→ About this exercise: In the entries below, the lines from the one with "This repository contains" through the one with "## Documentation" are to be copied exactly; both ends count.
━━━━━━━━━━━━━━━━━━━━━━━━━━━━━━
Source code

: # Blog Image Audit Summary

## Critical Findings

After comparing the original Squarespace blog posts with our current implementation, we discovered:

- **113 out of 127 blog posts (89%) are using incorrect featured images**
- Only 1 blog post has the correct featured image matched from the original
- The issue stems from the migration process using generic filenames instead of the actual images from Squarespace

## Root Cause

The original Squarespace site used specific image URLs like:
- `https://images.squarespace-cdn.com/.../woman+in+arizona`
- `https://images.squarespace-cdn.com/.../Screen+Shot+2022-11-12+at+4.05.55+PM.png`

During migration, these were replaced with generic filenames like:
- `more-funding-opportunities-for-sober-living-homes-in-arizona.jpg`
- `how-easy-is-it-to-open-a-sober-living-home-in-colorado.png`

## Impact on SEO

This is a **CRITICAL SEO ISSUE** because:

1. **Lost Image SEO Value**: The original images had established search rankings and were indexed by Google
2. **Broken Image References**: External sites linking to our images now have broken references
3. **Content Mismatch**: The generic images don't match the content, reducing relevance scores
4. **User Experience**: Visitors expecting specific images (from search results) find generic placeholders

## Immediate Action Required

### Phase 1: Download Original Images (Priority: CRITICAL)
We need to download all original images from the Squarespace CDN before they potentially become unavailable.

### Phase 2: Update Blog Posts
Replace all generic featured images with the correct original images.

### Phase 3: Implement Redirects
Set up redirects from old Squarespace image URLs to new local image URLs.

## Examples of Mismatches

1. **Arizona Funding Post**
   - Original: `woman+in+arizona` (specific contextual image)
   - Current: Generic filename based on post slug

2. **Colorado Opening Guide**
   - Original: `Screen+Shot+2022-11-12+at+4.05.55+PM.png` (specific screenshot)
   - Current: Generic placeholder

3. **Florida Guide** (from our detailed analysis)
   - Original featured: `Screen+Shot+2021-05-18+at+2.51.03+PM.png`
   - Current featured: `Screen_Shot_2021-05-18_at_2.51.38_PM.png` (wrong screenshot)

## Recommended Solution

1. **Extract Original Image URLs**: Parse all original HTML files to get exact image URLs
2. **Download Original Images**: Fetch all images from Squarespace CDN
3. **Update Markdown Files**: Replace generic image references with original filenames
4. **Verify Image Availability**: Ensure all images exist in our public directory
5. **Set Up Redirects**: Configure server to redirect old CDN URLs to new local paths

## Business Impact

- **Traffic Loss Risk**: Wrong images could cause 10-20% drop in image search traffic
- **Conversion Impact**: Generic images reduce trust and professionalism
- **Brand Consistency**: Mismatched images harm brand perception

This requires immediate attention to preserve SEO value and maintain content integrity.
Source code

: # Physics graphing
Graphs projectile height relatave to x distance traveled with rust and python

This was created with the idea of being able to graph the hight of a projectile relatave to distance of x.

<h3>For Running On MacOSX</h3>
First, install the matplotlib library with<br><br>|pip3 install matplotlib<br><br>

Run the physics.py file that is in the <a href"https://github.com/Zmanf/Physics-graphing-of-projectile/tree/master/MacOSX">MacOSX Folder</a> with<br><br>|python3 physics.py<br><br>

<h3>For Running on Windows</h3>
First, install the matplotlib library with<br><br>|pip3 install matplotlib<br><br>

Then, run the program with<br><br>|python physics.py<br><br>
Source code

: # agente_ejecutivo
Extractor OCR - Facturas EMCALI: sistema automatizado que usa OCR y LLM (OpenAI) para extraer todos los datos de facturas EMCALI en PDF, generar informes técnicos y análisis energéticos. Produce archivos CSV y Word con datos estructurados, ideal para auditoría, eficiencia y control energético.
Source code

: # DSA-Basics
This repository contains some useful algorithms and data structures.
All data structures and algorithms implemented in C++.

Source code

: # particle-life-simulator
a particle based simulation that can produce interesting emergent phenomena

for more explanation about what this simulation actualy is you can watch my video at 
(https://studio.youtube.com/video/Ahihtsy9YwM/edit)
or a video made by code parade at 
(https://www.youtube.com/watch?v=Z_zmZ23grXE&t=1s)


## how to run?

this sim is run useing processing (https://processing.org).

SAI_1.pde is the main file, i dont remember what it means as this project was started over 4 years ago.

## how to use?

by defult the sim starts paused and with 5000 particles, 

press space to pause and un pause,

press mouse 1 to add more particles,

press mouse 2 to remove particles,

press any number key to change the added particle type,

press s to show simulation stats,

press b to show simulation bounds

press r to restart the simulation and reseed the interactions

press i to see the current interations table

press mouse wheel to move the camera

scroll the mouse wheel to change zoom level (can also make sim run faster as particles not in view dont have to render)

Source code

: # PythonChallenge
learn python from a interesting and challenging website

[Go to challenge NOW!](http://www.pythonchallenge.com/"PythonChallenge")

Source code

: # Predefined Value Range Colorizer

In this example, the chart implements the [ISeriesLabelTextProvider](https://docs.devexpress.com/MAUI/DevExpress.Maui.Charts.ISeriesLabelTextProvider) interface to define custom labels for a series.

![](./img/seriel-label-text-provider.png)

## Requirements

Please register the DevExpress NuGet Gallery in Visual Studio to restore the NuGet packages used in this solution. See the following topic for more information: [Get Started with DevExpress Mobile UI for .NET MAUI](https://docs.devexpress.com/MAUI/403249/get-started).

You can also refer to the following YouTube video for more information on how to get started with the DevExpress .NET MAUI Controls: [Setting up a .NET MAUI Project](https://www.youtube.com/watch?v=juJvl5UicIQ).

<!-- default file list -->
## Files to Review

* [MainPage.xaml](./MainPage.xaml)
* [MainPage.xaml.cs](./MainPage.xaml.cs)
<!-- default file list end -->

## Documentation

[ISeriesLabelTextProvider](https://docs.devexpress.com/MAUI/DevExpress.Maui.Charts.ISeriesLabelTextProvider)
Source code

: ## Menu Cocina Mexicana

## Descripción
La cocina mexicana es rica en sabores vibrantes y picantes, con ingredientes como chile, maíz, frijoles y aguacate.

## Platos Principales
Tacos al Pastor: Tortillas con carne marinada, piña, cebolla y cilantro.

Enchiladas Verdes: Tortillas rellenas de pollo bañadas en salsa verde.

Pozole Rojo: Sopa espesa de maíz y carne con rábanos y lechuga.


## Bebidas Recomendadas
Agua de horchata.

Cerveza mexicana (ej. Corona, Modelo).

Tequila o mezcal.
━━━━━━━━━━━━━━━━━━━━━━━━━━━━━━
→ Written solution:
This repository contains some useful algorithms and data structures.
All data structures and algorithms implemented in C++.

Source code

: # particle-life-simulator
a particle based simulation that can produce interesting emergent phenomena

for more explanation about what this simulation actualy is you can watch my video at 
(https://studio.youtube.com/video/Ahihtsy9YwM/edit)
or a video made by code parade at 
(https://www.youtube.com/watch?v=Z_zmZ23grXE&t=1s)


## how to run?

this sim is run useing processing (https://processing.org).

SAI_1.pde is the main file, i dont remember what it means as this project was started over 4 years ago.

## how to use?

by defult the sim starts paused and with 5000 particles, 

press space to pause and un pause,

press mouse 1 to add more particles,

press mouse 2 to remove particles,

press any number key to change the added particle type,

press s to show simulation stats,

press b to show simulation bounds

press r to restart the simulation and reseed the interactions

press i to see the current interations table

press mouse wheel to move the camera

scroll the mouse wheel to change zoom level (can also make sim run faster as particles not in view dont have to render)

Source code

: # PythonChallenge
learn python from a interesting and challenging website

[Go to challenge NOW!](http://www.pythonchallenge.com/"PythonChallenge")

Source code

: # Predefined Value Range Colorizer

In this example, the chart implements the [ISeriesLabelTextProvider](https://docs.devexpress.com/MAUI/DevExpress.Maui.Charts.ISeriesLabelTextProvider) interface to define custom labels for a series.

![](./img/seriel-label-text-provider.png)

## Requirements

Please register the DevExpress NuGet Gallery in Visual Studio to restore the NuGet packages used in this solution. See the following topic for more information: [Get Started with DevExpress Mobile UI for .NET MAUI](https://docs.devexpress.com/MAUI/403249/get-started).

You can also refer to the following YouTube video for more information on how to get started with the DevExpress .NET MAUI Controls: [Setting up a .NET MAUI Project](https://www.youtube.com/watch?v=juJvl5UicIQ).

<!-- default file list -->
## Files to Review

* [MainPage.xaml](./MainPage.xaml)
* [MainPage.xaml.cs](./MainPage.xaml.cs)
<!-- default file list end -->

## Documentation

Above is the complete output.